Pour les adénovirus, les œufs de poulet ne fonctionnent pas. Chaque famille de virus a ses caprices. Nous allons utiliser des cellules humaines cultivées en laboratoire comme terreau de jardinage.
C’est là que les évêques sont plus ou moins enthousiastes. Ils auraient dû mieux s’informer.
En recherche, les cellules pour les cultures sont appelées des lignées cellulaires. J’en ai utilisées dans mon doctorat. Il existe des centaines de lignées cellulaires en recherche. Je ne vais pas entrer dans les détails techniques, mais on produit une lignée à partir de tissus parfois prélevés de tissus humains, par exemple, des cellules provenant de tumeurs excisées ou de tissus fœtaux. Certaines lignées cellulaires encore utilisées aujourd’hui, dérivent de quelques cellules prélevées en 1950 ou 1973. Seules les cellules sont utilisées et non les tissus.

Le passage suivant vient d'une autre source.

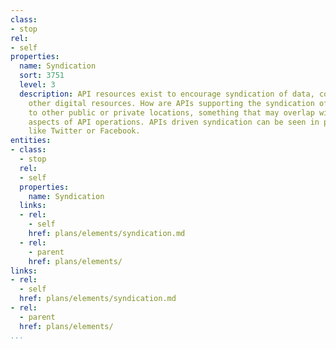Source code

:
 ```yaml
---
class:
- stop
rel:
- self
properties:
  name: Syndication
  sort: 3751
  level: 3
  description: API resources exist to encourage syndication of data, content, and
    other digital resources. How are APIs supporting the syndication of data and content
    to other public or private locations, something that may overlap with embeddable
    aspects of API operations. APIs driven syndication can be seen in popular platforms
    like Twitter or Facebook.
entities:
- class:
  - stop
  rel:
  - self
  properties:
    name: Syndication
  links:
  - rel:
    - self
    href: plans/elements/syndication.md
  - rel:
    - parent
    href: plans/elements/
links:
- rel:
  - self
  href: plans/elements/syndication.md
- rel:
  - parent
  href: plans/elements/
...
```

Donc, les adénovirus sont jardinés sur des cellules humaines en culture. Ce qui suit est crucial pour faire la part des choses. Avant de produire les vaccins, les virus sont purifiés et nettoyés par centrifugation pour enlever les cellules dont on n’a plus besoin. Il n’y a pas de cellules et encore moins de tissus humains dans les vaccins de Johnson & Johnson, AstraZeneca ou même Sputnik V.
Mise en garde : dans le mythe d’Ulysse et le cheval de Troie, il n’y a aucune mention de tarte au citron. Ne soyez pas surpris.